Anumana (Inference) is used to derive anumiti (inferential cognition) and hence it is the instrument of inferential cognition (anumiti; karana).

Anumana in Nyaya system is ‘the knowledge of object derived not by direct observation, but by means of the knowledge of a linga or sign and that is connected with the inferred object by a universal relationship called vyapti.’[1] Among the other schools while Vaisheshikas consider Anumana as a knowledge deriving from the perception of linga or sign.[2] Buddhists observe it going from the perception of that which is inseparably connected to another thing.[3] Jains on the other hand hold it as a method of knowing an unperceived object through the perception of a sign and the recollection of its invariable concomitance with the object.7

According to Jayanta, Anumana is the instrument of the knowledge of an unperceived probandum through the apprehension of a probans with fivefold characteristic together with the recollection of the relation of invariable concomitance between the two.

Jayanta makes it clear that the direct cause of inference is the perception of linga. Though the perception of universal relation is not its immediate cause, it exerts its influence through memory. Reason is the instrument of inferential knowledge. It cannot establish the object to be proved if its similarity with the example is not recognized.

Anumana is defined as that cognition which presupposes some other cognition. Invariable concomitance is the nerve of inference. The presence of the middle term in the minor term is called pakshadharmata. The invariable association of the middle term with the major term is called vyapti. The knowledge of pakshadharmata as qualified by vyapti is called paramarsha. Inference is thus defined as knowledge arising through paramarsha that is the knowledge of the presence of the major in the minor through the middle which resides in the minor (pakshadharmata) and is invariably associated with the major vyapti.

Inference thus contains three key terms of syllogism viz., minor, major and middle. In Nyaya they are called as paksha, sadhya and hetu respectively. The paksha is known to be the minor term or the subject of the inferential reasoning. Subject here means any individual or class of individual of whom one wants to prove something. Sadhya on the other hand is the object of inference. It is the character of the subject (paksha) which is obscure though but is indicated by some sign present in it. It is that character of the minor which is wanted to be proved through inferential reasoning.

Middle term called linga serves to know the unperceived one. It is referred to as the base of our knowledge of the sadhya and hence it is also named as the hetu.

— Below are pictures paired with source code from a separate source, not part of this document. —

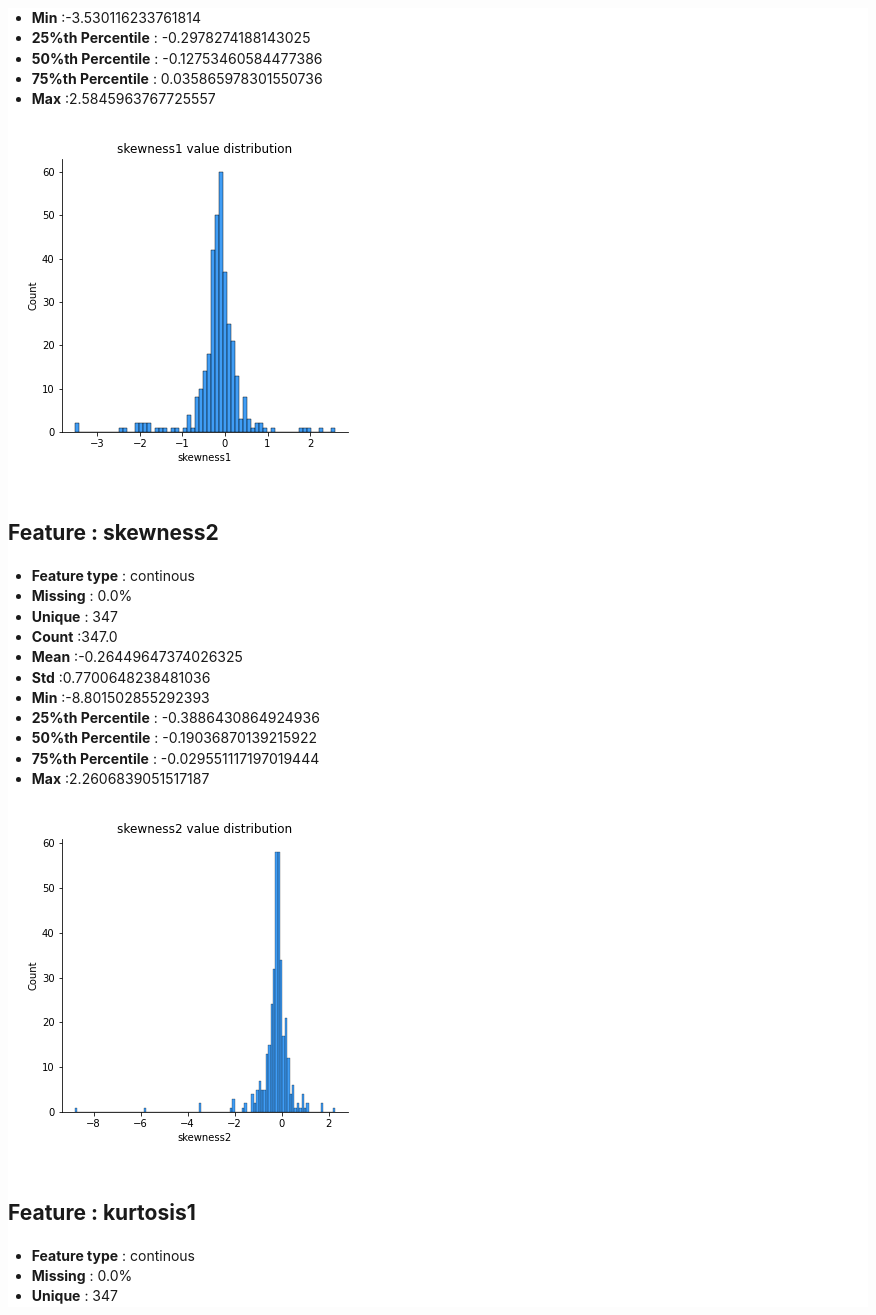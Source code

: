 - **Min** :-3.530116233761814
- **25%th Percentile** : -0.2978274188143025
- **50%th Percentile** : -0.12753460584477386
- **75%th Percentile** : 0.035865978301550736
- **Max** :2.5845963767725557

![](skewness1.png)
## Feature : skewness2
- **Feature type** : continous
- **Missing** : 0.0%
- **Unique** : 347
- **Count** :347.0
- **Mean** :-0.26449647374026325
- **Std** :0.7700648238481036
- **Min** :-8.801502855292393
- **25%th Percentile** : -0.3886430864924936
- **50%th Percentile** : -0.19036870139215922
- **75%th Percentile** : -0.029551117197019444
- **Max** :2.2606839051517187

![](skewness2.png)
## Feature : kurtosis1
- **Feature type** : continous
- **Missing** : 0.0%
- **Unique** : 347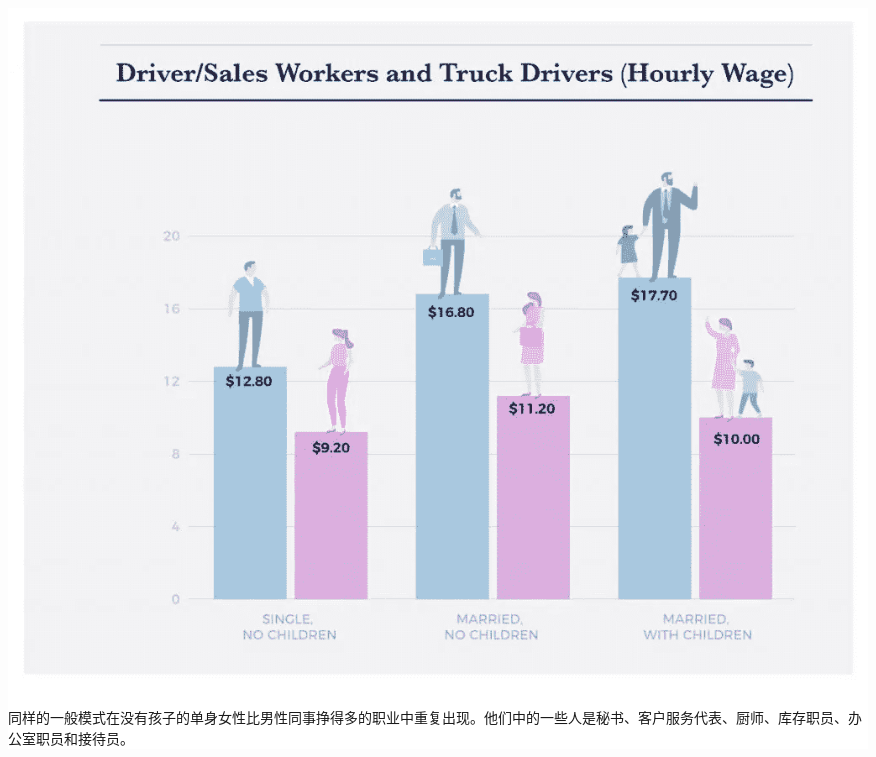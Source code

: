 ![](img/3e63a79271b8682d91e4fde6d3d2ddfb.png)

同样的一般模式在没有孩子的单身女性比男性同事挣得多的职业中重复出现。他们中的一些人是秘书、客户服务代表、厨师、库存职员、办公室职员和接待员。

The paksha on the other hand is connected to sadhya through their common relation to the hetu or middle term which has the following five characteristics viz., pakshasattva, sapakshasattva, vipakshasattva, abadhitavishayattva and asatpratipakshattva.

The foremost is considered to be the character of the subject (paksha) where the middle term is connected to the minor term. For example the hill is smoky (s is m)

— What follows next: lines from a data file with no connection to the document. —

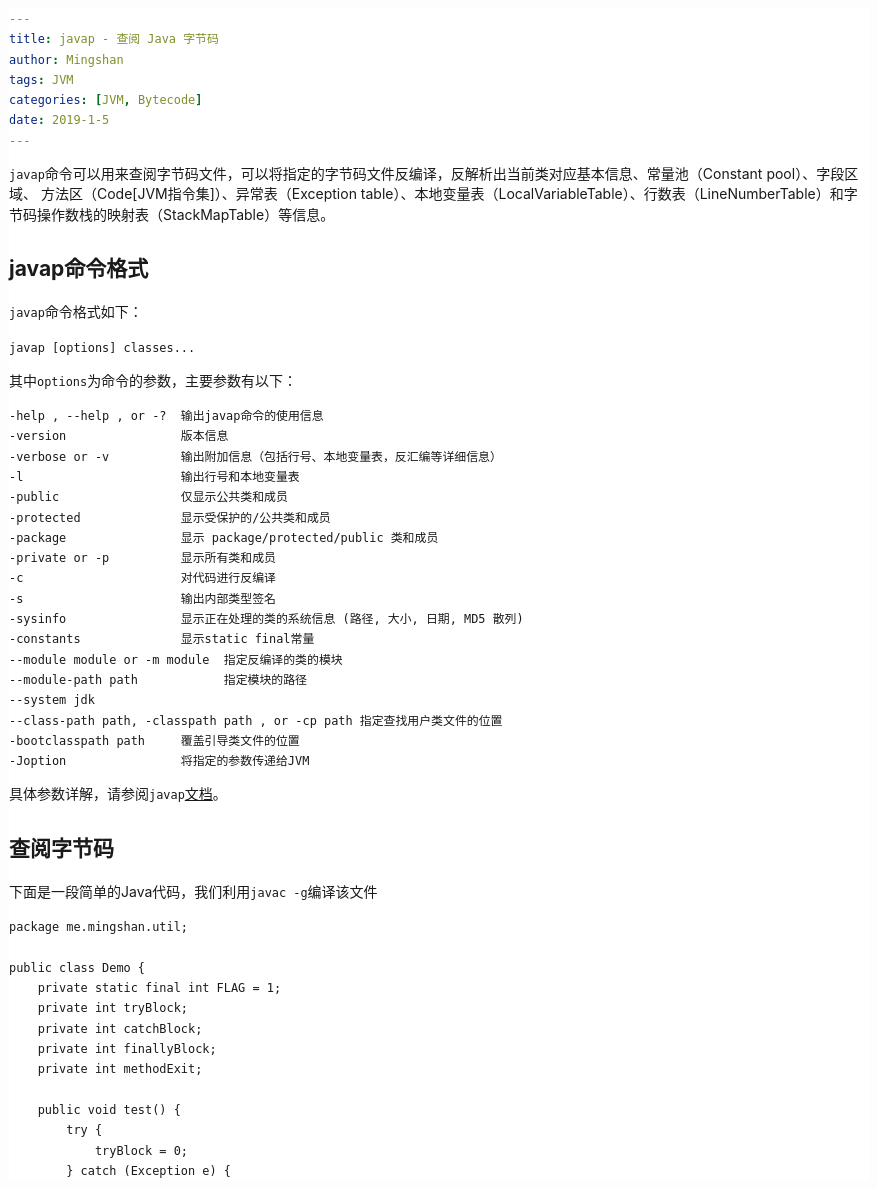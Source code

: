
 ```yaml
---
title: javap - 查阅 Java 字节码
author: Mingshan
tags: JVM
categories: [JVM, Bytecode]
date: 2019-1-5
---
```


`javap`命令可以用来查阅字节码文件，可以将指定的字节码文件反编译，反解析出当前类对应基本信息、常量池（Constant pool）、字段区域、
方法区（Code[JVM指令集]）、异常表（Exception table）、本地变量表（LocalVariableTable）、行数表（LineNumberTable）和字节码操作数栈的映射表（StackMapTable）等信息。



## javap命令格式

`javap`命令格式如下：

```
javap [options] classes...
```

其中`options`为命令的参数，主要参数有以下：

```
-help , --help , or -?  输出javap命令的使用信息
-version                版本信息
-verbose or -v          输出附加信息（包括行号、本地变量表，反汇编等详细信息）
-l                      输出行号和本地变量表
-public                 仅显示公共类和成员
-protected              显示受保护的/公共类和成员
-package                显示 package/protected/public 类和成员
-private or -p          显示所有类和成员
-c                      对代码进行反编译
-s                      输出内部类型签名
-sysinfo                显示正在处理的类的系统信息 (路径, 大小, 日期, MD5 散列)
-constants              显示static final常量
--module module or -m module  指定反编译的类的模块
--module-path path            指定模块的路径
--system jdk                  
--class-path path, -classpath path , or -cp path 指定查找用户类文件的位置
-bootclasspath path     覆盖引导类文件的位置
-Joption                将指定的参数传递给JVM 
```

具体参数详解，请参阅`javap`[文档](https://docs.oracle.com/en/java/javase/11/tools/javap.html#GUID-BE20562C-912A-4F91-85CF-24909F212D7F)。

## 查阅字节码

下面是一段简单的Java代码，我们利用`javac -g`编译该文件

```
package me.mingshan.util;

public class Demo {
    private static final int FLAG = 1; 
    private int tryBlock;
    private int catchBlock;
    private int finallyBlock;
    private int methodExit;

    public void test() {
        try {
            tryBlock = 0;
        } catch (Exception e) {
```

Sapakshasattva indicates the presence in all positive instance in which the major exists. In this regard, the middle term must be distributive and correlated to the major. For instance all smoky objects are fiery (m is p).

Vipakshasattva specifies its absence in all negative instances in which the major is absent. For example; whatever is not fiery is not smoky.

Abadhitavishayattva is the inconsistency of its object. The middle term must not aim at establishing such an absurd and contradictory object as the coolness of fire or the circleness of a circle.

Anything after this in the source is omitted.